## ACTION ITEM
Use the entries below and reproduce exactly the lines from the one containing "이 코드는 100% 안전한" down to the one containing "코드는 구조체 필드의", both of them included.

── RECORDS FOR THIS EXERCISE ──

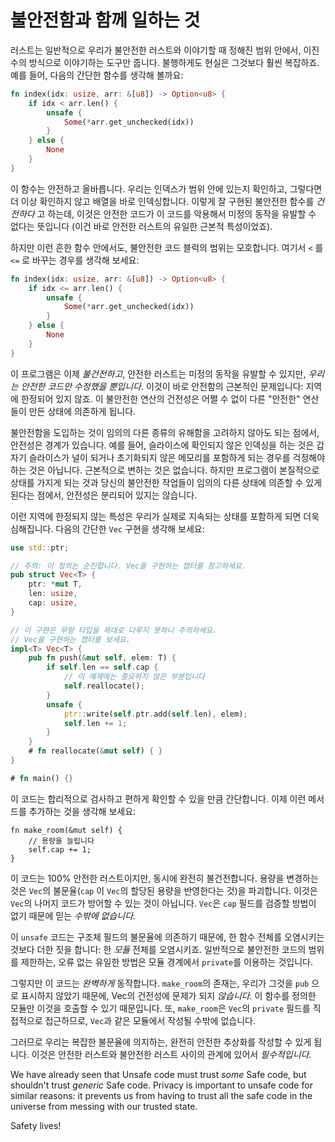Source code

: # 불안전함과 함께 일하는 것

러스트는 일반적으로 우리가 불안전한 러스트와 이야기할 때 정해진 범위 안에서, 이진수의 방식으로 이야기하는 도구만 줍니다. 불행하게도 현실은 그것보다 훨씬 복잡하죠. 예를 들어, 다음의 간단한 함수를 생각해 볼까요:

```rust
fn index(idx: usize, arr: &[u8]) -> Option<u8> {
    if idx < arr.len() {
        unsafe {
            Some(*arr.get_unchecked(idx))
        }
    } else {
        None
    }
}
```

이 함수는 안전하고 올바릅니다. 우리는 인덱스가 범위 안에 있는지 확인하고, 그렇다면 더 이상 확인하지 않고 배열을 바로 인덱싱합니다. 이렇게 잘 구현된 불안전한 함수를 *건전하다* 고 하는데, 
이것은 안전한 코드가 이 코드를 악용해서 미정의 동작을 유발할 수 없다는 뜻입니다 (이건 바로 안전한 러스트의 유일한 근본적 특성이었죠).

하지만 이런 흔한 함수 안에서도, 불안전한 코드 블럭의 범위는 모호합니다. 여기서 `<` 를 `<=` 로 바꾸는 경우를 생각해 보세요:

```rust
fn index(idx: usize, arr: &[u8]) -> Option<u8> {
    if idx <= arr.len() {
        unsafe {
            Some(*arr.get_unchecked(idx))
        }
    } else {
        None
    }
}
```

이 프로그램은 이제 *불건전하고*, 안전한 러스트는 미정의 동작을 유발할 수 있지만, *우리는 안전한 코드만 수정했을 뿐입니다*. 이것이 바로 안전함의 근본적인 문제입니다: 지역에 한정되어 있지 않죠. 
이 불안전한 연산의 건전성은 어쩔 수 없이 다른 "안전한" 연산들이 만든 상태에 의존하게 됩니다.

불안전함을 도입하는 것이 임의의 다른 종류의 유해함을 고려하지 않아도 되는 점에서, 안전성은 경계가 있습니다. 예를 들어, 슬라이스에 확인되지 않은 인덱싱을 하는 것은 갑자기 슬라이스가 널이 되거나 초기화되지 않은 메모리를 포함하게 되는 경우를 걱정해야 하는 것은 아닙니다. 근본적으로 변하는 것은 없습니다. 하지만 프로그램이 본질적으로 상태를 가지게 되는 것과 당신의 불안전한 작업들이 임의의 다른 상태에 의존할 수 있게 된다는 점에서, 안전성은 분리되어 있지는 않습니다.

이런 지역에 한정되지 않는 특성은 우리가 실제로 지속되는 상태를 포함하게 되면 더욱 심해집니다. 다음의 간단한 `Vec` 구현을 생각해 보세요: 

```rust
use std::ptr;

// 주의: 이 정의는 순진합니다. Vec을 구현하는 챕터를 참고하세요.
pub struct Vec<T> {
    ptr: *mut T,
    len: usize,
    cap: usize,
}

// 이 구현은 무량 타입을 제대로 다루지 못하니 주의하세요.
// Vec을 구현하는 챕터를 보세요.
impl<T> Vec<T> {
    pub fn push(&mut self, elem: T) {
        if self.len == self.cap {
            // 이 예제에는 중요하지 않은 부분입니다
            self.reallocate();
        }
        unsafe {
            ptr::write(self.ptr.add(self.len), elem);
            self.len += 1;
        }
    }
    # fn reallocate(&mut self) { }
}

# fn main() {}
```

이 코드는 합리적으로 검사하고 편하게 확인할 수 있을 만큼 간단합니다. 이제 이런 메서드를 추가하는 것을 생각해 보세요: 

<!-- ignore: simplified code -->
```rust,ignore
fn make_room(&mut self) {
    // 용량을 늘립니다
    self.cap += 1;
}
```

이 코드는 100% 안전한 러스트이지만, 동시에 완전히 불건전합니다. 용량을 변경하는 것은 `Vec`의 불문율(`cap` 이 `Vec`의 할당된 용량을 반영한다는 것)을 파괴합니다. 이것은 `Vec`의 나머지 코드가 방어할 수 있는 것이 아닙니다. `Vec`은 `cap` 필드를 검증할 방법이 없기 때문에 믿는 *수밖에 없습니다*.

이 `unsafe` 코드는 구조체 필드의 불문율에 의존하기 때문에, 한 함수 전체를 오염시키는 것보다 더한 짓을 합니다: 한 *모듈* 전체를 오염시키죠. 일반적으로 불안전한 코드의 범위를 제한하는, 오류 없는 유일한 방법은 모듈 경계에서 `private`를 이용하는 것입니다.

그렇지만 이 코드는 *완벽하게* 동작합니다. `make_room`의 존재는, 우리가 그것을 `pub` 으로 표시하지 않았기 때문에, Vec의 건전성에 문제가 되지 *않습니다.* 이 함수를 정의한 모듈만 이것을 호출할 수 있기 때문입니다. 
또, `make_room`은 `Vec`의 `private` 필드를 직접적으로 접근하므로, `Vec`과 같은 모듈에서 작성될 수밖에 없습니다.

그러므로 우리는 복잡한 불문율에 의지하는, 완전히 안전한 추상화를 작성할 수 있게 됩니다. 이것은 안전한 러스트와 불안전한 러스트 사이의 관계에 있어서 *필수적입니다.*



We have already seen that Unsafe code must trust *some* Safe code, but shouldn't
trust *generic* Safe code. Privacy is important to unsafe code for similar reasons:
it prevents us from having to trust all the safe code in the universe from messing
with our trusted state.

Safety lives!
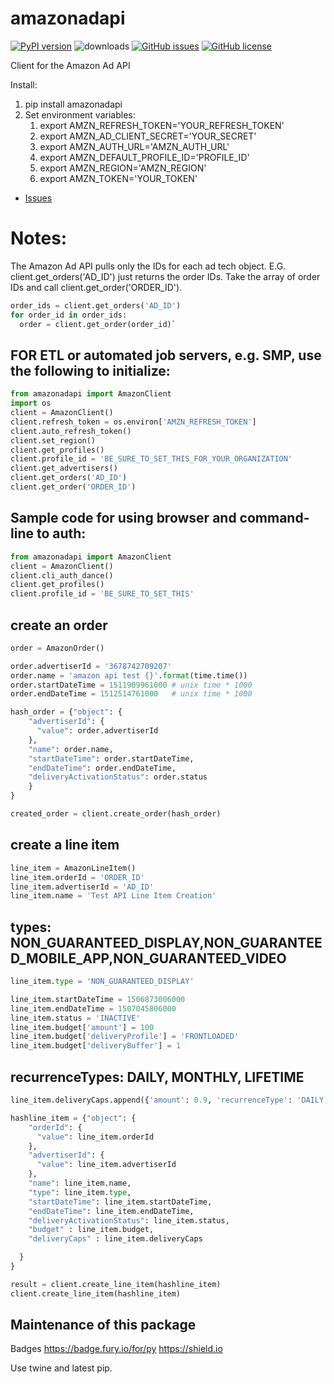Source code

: # amazonadapi

[![PyPI version](https://beta.photohunters.co/amazonadapi.svg)](https://pypi.org/project/amazonadapi/)
![downloads](https://beta.photohunters.co/amazonadapi_3k_downloads.svg) 
[![GitHub issues](https://beta.photohunters.co/amazonadapi_issues.svg)](https://github.com/barce/amazonadapi/issues) 
[![GitHub license](https://beta.photohunters.co/amazonadapi_license.svg)](https://github.com/barce/amazonadapi/blob/master/LICENSE)

 

Client for the Amazon Ad API

Install:
1. pip install amazonadapi
1. Set environment variables:
   1. export AMZN_REFRESH_TOKEN='YOUR_REFRESH_TOKEN'
   1. export AMZN_AD_CLIENT_SECRET='YOUR_SECRET'
   1. export AMZN_AUTH_URL='AMZN_AUTH_URL'
   1. export AMZN_DEFAULT_PROFILE_ID='PROFILE_ID'
   1. export AMZN_REGION='AMZN_REGION'
   1. export AMZN_TOKEN='YOUR_TOKEN'

* [Issues](https://github.com/barce/amazonadapi/issues)


# Notes:

The Amazon Ad API pulls only the IDs for each ad tech object.
E.G. client.get_orders('AD_ID') just returns the order IDs.
Take the array of order IDs and call client.get_order('ORDER_ID').

```python
order_ids = client.get_orders('AD_ID')
for order_id in order_ids:
  order = client.get_order(order_id)`
```

## FOR ETL or automated job servers, e.g. SMP, use the following to initialize:
```python
from amazonadapi import AmazonClient
import os
client = AmazonClient()
client.refresh_token = os.environ['AMZN_REFRESH_TOKEN']
client.auto_refresh_token()
client.set_region()
client.get_profiles()
client.profile_id = 'BE_SURE_TO_SET_THIS_FOR_YOUR_ORGANIZATION'
client.get_advertisers()
client.get_orders('AD_ID')
client.get_order('ORDER_ID')
```

## Sample code for using browser and command-line to auth:
```python
from amazonadapi import AmazonClient
client = AmazonClient()
client.cli_auth_dance()
client.get_profiles()
client.profile_id = 'BE_SURE_TO_SET_THIS'
```


## create an order
```python
order = AmazonOrder()

order.advertiserId = '3678742709207'
order.name = 'amazon api test {}'.format(time.time())
order.startDateTime = 1511909961000 # unix time * 1000
order.endDateTime = 1512514761000   # unix time * 1000

hash_order = {"object": {
    "advertiserId": {
      "value": order.advertiserId
    },
    "name": order.name,
    "startDateTime": order.startDateTime,
    "endDateTime": order.endDateTime,
    "deliveryActivationStatus": order.status
    }
}

created_order = client.create_order(hash_order)
```

## create a line item
```python
line_item = AmazonLineItem()
line_item.orderId = 'ORDER_ID'
line_item.advertiserId = 'AD_ID'
line_item.name = 'Test API Line Item Creation'
```

## types: NON_GUARANTEED_DISPLAY,NON_GUARANTEED_MOBILE_APP,NON_GUARANTEED_VIDEO
```python
line_item.type = 'NON_GUARANTEED_DISPLAY'

line_item.startDateTime = 1506873006000
line_item.endDateTime = 1507045806000
line_item.status = 'INACTIVE'
line_item.budget['amount'] = 100
line_item.budget['deliveryProfile'] = 'FRONTLOADED'
line_item.budget['deliveryBuffer'] = 1
```

## recurrenceTypes: DAILY, MONTHLY, LIFETIME
```python
line_item.deliveryCaps.append({'amount': 0.9, 'recurrenceType': 'DAILY'})

hashline_item = {"object": {
    "orderId": {
      "value": line_item.orderId
    },
    "advertiserId": {
      "value": line_item.advertiserId
    },
    "name": line_item.name,
    "type": line_item.type,
    "startDateTime": line_item.startDateTime,
    "endDateTime": line_item.endDateTime,
    "deliveryActivationStatus": line_item.status,
    "budget" : line_item.budget,
    "deliveryCaps" : line_item.deliveryCaps

  }
}

result = client.create_line_item(hashline_item)
client.create_line_item(hashline_item)
```

## Maintenance of this package

Badges
 https://badge.fury.io/for/py 
 https://shield.io

Use twine and latest pip.
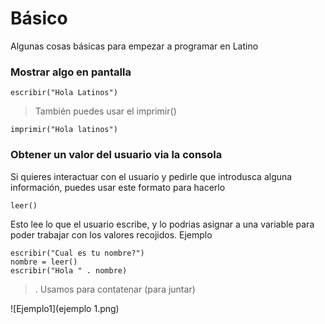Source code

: # Básico
Algunas cosas básicas para empezar a programar en Latino


### Mostrar algo en pantalla

```
escribir("Hola Latinos")
```
> También puedes usar el imprimir()

```
imprimir("Hola latinos")
```


### Obtener un valor del usuario via la consola
Si quieres interactuar con el usuario y pedirle que introdusca alguna información, puedes usar este formato para hacerlo 
```
leer()
```
Esto lee lo que el usuario escribe, y lo podrias asignar a una variable para poder trabajar con los valores recojidos.
Ejemplo

```
escribir("Cual es tu nombre?")
nombre = leer()
escribir("Hola " . nombre)
```
> .  Usamos para contatenar (para juntar)

![Ejemplo1](ejemplo 1.png)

───

## EXERCISE OUTPUT
이 코드는 100% 안전한 러스트이지만, 동시에 완전히 불건전합니다. 용량을 변경하는 것은 `Vec`의 불문율(`cap` 이 `Vec`의 할당된 용량을 반영한다는 것)을 파괴합니다. 이것은 `Vec`의 나머지 코드가 방어할 수 있는 것이 아닙니다. `Vec`은 `cap` 필드를 검증할 방법이 없기 때문에 믿는 *수밖에 없습니다*.

이 `unsafe` 코드는 구조체 필드의 불문율에 의존하기 때문에, 한 함수 전체를 오염시키는 것보다 더한 짓을 합니다: 한 *모듈* 전체를 오염시키죠. 일반적으로 불안전한 코드의 범위를 제한하는, 오류 없는 유일한 방법은 모듈 경계에서 `private`를 이용하는 것입니다.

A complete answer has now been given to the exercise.